## DATA SUPPLIED
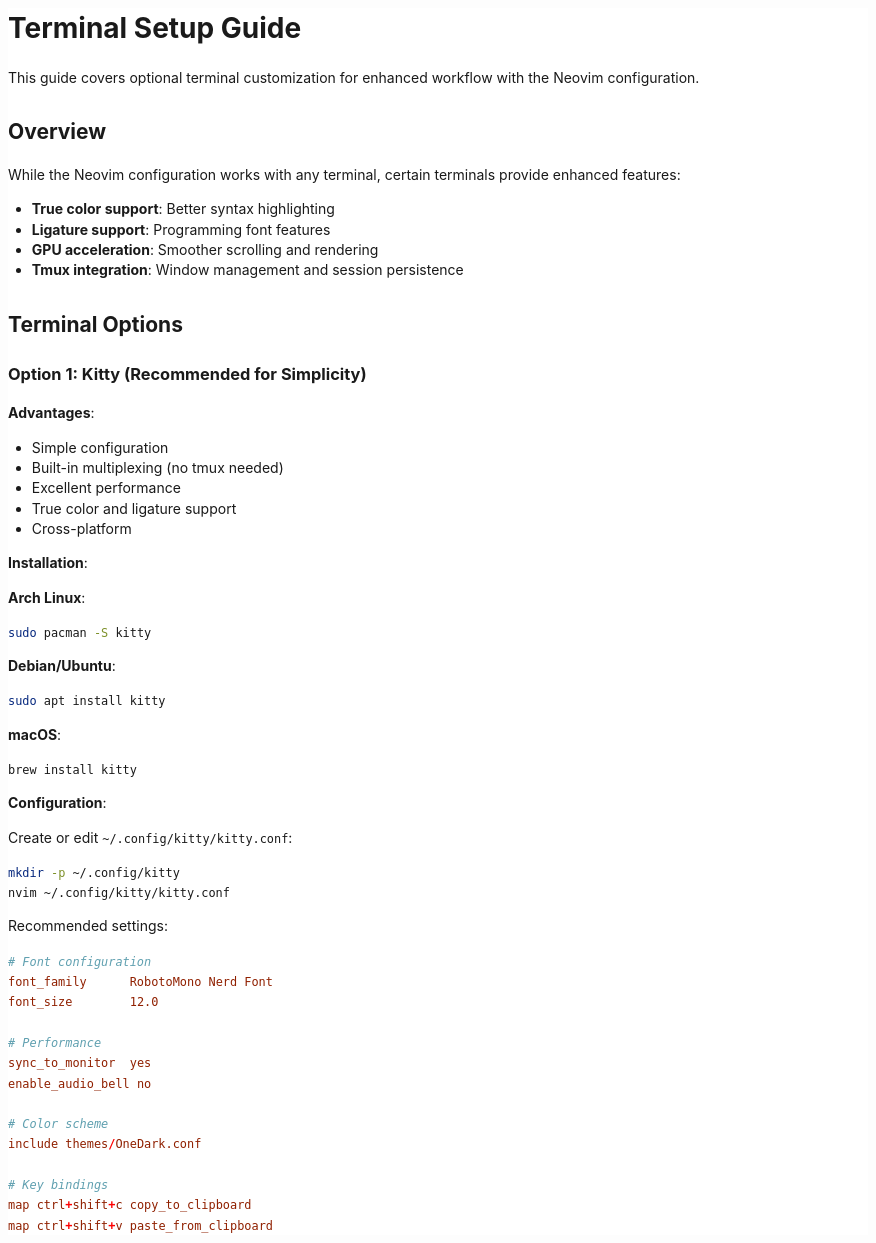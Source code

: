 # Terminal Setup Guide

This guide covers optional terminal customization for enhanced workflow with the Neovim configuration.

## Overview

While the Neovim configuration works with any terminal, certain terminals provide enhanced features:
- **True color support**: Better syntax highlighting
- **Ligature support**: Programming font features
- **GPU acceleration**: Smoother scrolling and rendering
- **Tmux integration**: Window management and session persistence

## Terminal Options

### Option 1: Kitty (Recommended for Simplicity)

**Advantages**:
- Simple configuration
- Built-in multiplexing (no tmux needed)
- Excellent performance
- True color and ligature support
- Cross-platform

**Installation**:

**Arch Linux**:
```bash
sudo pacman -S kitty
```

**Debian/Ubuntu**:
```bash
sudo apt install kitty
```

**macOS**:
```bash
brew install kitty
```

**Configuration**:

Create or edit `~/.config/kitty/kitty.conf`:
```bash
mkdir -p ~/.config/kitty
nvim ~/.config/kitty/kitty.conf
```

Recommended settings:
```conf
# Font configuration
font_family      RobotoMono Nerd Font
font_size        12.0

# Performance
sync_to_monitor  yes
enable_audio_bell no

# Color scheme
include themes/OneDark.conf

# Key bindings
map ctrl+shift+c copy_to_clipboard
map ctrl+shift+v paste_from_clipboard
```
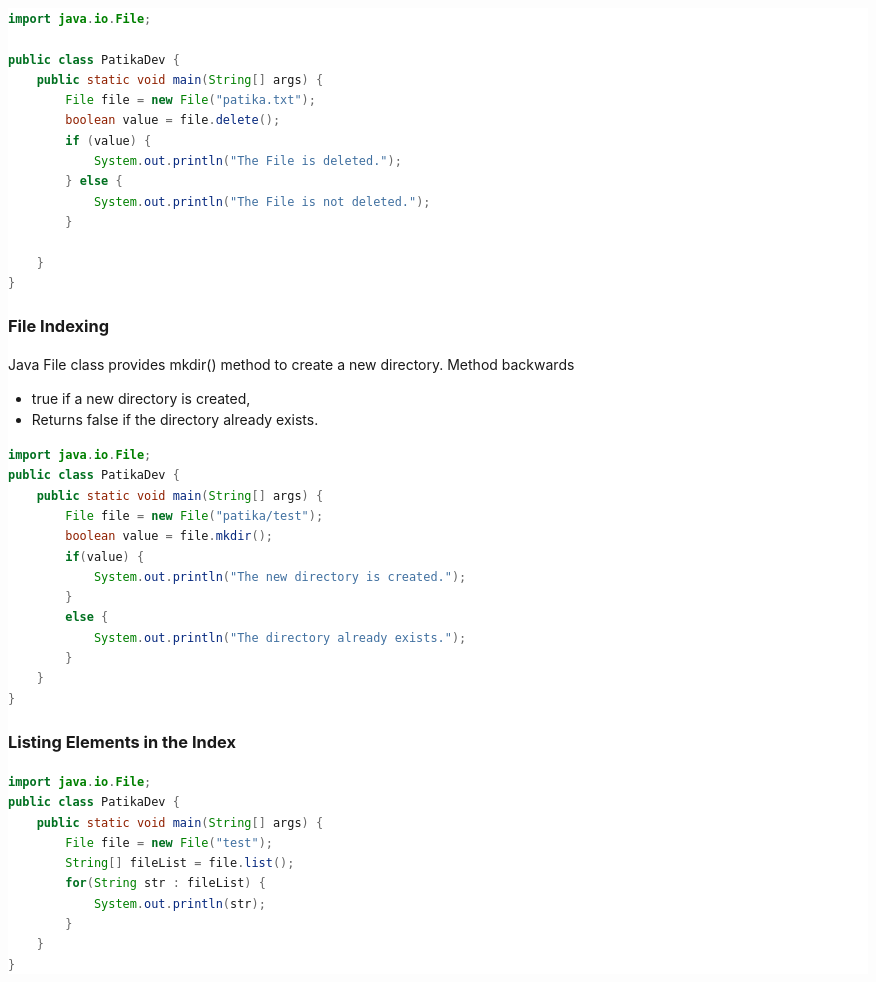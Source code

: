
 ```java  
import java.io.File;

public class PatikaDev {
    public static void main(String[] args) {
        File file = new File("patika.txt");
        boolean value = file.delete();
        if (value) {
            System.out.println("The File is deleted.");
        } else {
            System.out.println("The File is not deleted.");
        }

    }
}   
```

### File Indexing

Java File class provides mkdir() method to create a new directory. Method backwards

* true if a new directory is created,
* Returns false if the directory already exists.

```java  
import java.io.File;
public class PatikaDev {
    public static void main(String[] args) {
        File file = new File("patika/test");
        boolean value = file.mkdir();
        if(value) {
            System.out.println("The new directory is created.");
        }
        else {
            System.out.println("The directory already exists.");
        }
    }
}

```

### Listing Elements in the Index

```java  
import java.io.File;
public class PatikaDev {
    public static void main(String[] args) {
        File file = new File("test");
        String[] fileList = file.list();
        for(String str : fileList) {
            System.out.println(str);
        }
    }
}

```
...
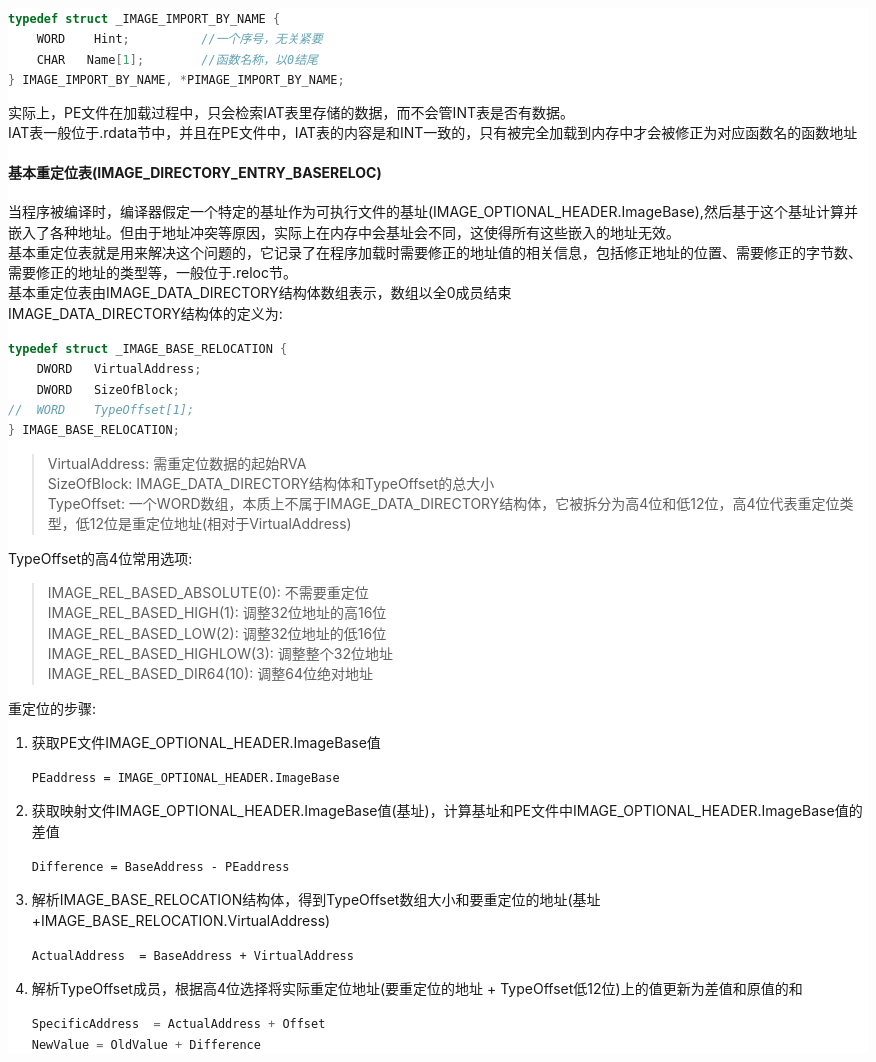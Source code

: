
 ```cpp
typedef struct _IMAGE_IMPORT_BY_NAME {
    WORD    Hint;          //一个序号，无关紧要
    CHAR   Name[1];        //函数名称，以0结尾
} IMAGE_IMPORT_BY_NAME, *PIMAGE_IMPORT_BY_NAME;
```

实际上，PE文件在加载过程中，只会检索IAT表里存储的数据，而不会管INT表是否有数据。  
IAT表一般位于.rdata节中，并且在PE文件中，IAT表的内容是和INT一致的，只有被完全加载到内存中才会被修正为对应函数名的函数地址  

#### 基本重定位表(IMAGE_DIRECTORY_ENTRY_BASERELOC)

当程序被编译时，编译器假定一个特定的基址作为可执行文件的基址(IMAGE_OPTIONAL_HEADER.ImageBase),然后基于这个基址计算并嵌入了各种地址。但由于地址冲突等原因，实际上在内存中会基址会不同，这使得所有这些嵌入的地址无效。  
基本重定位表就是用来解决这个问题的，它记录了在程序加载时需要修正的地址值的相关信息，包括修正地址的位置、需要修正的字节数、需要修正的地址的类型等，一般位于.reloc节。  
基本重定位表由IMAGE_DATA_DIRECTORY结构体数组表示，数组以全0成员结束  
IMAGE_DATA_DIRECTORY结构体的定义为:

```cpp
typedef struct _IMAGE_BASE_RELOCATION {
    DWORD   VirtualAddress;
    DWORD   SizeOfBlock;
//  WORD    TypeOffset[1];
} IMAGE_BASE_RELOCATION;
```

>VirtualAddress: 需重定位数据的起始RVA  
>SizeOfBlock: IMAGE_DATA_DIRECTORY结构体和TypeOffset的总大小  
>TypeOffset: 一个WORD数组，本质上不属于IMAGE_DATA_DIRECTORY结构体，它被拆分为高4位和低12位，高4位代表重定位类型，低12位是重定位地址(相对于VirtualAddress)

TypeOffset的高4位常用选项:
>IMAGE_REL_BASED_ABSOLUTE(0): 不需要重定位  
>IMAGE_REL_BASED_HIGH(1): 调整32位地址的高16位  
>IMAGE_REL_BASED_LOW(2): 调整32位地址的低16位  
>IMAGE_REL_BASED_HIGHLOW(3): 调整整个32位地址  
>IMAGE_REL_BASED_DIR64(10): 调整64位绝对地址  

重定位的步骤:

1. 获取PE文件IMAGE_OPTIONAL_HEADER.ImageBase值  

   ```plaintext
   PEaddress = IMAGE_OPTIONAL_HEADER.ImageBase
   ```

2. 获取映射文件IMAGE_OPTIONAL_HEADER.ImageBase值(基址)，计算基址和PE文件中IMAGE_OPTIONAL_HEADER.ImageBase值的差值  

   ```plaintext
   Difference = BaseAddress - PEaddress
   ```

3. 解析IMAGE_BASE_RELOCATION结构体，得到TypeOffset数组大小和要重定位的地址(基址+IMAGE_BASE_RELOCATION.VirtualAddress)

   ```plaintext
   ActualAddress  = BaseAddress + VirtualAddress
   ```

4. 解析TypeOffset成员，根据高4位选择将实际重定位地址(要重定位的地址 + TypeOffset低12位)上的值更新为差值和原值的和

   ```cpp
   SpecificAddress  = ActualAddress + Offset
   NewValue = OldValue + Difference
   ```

## PROBLEM DESCRIPTION
Only lines with the word "typedef" go in the answer. Take them all from the entries above.

## EXERCISE SOLUTION
typedef struct _IMAGE_IMPORT_BY_NAME {
typedef struct _IMAGE_BASE_RELOCATION {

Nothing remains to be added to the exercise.